As camera-laden tourists jostle down Fifth Avenue, the well-coiffed and well-known quietly sweep into the garden-level eatery just a half-block away, tucked discreetly down the street from the Peninsula. Some may come for the California-style menu, with its emphasis on grilled fish and local produce. But most of all, they come to see -- and be seen.

“To the extent that Manhattan is like high school, with all the fragile egos and cliques -- geeks, jocks and popular people, all vying for status -- Michael’s is the high school cafeteria,” said N.Y. Daily News gossip columnist Lloyd Grove, who frequently dines there when he needs material. “It’s not just a restaurant; it’s an information clearinghouse.”

Although Los Angeles has plenty of hot restaurants, it’s hard to find one that regularly draws the same concentration of power players from such a cross-section of industries for lunch. Just the drive time alone limits such gatherings.

“L.A. is a much more diffused place,” said owner Michael McCarty, whose original Michael’s in Santa Monica attracts a more laid-back lunch business.

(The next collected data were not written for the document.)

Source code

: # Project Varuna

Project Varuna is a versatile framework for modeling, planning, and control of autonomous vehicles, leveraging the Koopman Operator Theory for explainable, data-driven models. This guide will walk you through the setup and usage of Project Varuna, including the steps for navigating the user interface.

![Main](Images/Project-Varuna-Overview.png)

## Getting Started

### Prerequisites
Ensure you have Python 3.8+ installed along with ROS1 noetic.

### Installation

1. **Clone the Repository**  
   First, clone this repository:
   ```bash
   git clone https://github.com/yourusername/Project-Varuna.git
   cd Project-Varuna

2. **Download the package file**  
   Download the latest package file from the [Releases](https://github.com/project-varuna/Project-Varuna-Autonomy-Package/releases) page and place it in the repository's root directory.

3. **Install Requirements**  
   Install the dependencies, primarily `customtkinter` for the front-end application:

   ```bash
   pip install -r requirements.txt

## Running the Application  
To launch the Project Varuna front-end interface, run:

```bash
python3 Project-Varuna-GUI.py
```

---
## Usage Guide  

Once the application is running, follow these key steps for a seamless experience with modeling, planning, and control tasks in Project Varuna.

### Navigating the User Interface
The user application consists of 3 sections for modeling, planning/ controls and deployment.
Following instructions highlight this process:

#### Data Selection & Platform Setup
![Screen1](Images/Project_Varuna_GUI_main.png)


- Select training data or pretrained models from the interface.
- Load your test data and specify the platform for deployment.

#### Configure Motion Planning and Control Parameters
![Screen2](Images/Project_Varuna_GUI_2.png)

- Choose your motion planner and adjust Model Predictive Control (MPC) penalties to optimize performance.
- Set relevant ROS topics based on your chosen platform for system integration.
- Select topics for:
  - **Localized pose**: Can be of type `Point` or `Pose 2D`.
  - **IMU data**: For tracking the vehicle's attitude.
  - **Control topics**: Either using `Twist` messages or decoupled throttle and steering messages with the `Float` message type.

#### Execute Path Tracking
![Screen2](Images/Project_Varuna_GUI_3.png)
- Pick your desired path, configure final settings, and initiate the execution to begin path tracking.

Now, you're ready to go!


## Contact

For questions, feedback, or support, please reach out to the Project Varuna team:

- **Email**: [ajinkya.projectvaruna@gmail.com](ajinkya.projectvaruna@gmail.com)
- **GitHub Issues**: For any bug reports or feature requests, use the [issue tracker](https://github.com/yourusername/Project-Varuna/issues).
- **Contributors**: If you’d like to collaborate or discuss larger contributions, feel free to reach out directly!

But in New York, lunch has long been a high-profile meal, propelling the fame of spots like the Russian Tea Room, the celebrity hangout in the 1980s. Nowadays, establishments like the Four Seasons and Lever House restaurant draw their own prominent clientele, but the scene at Michael’s commands the most attention. One of the most avidly read features on fishbowlny.com, a local media blog, is “Lunch at Michael’s,” a weekly column chronicling who was dining with whom, complete with a table map. (It’s not just getting in for lunch that counts, it’s getting a prime seat.)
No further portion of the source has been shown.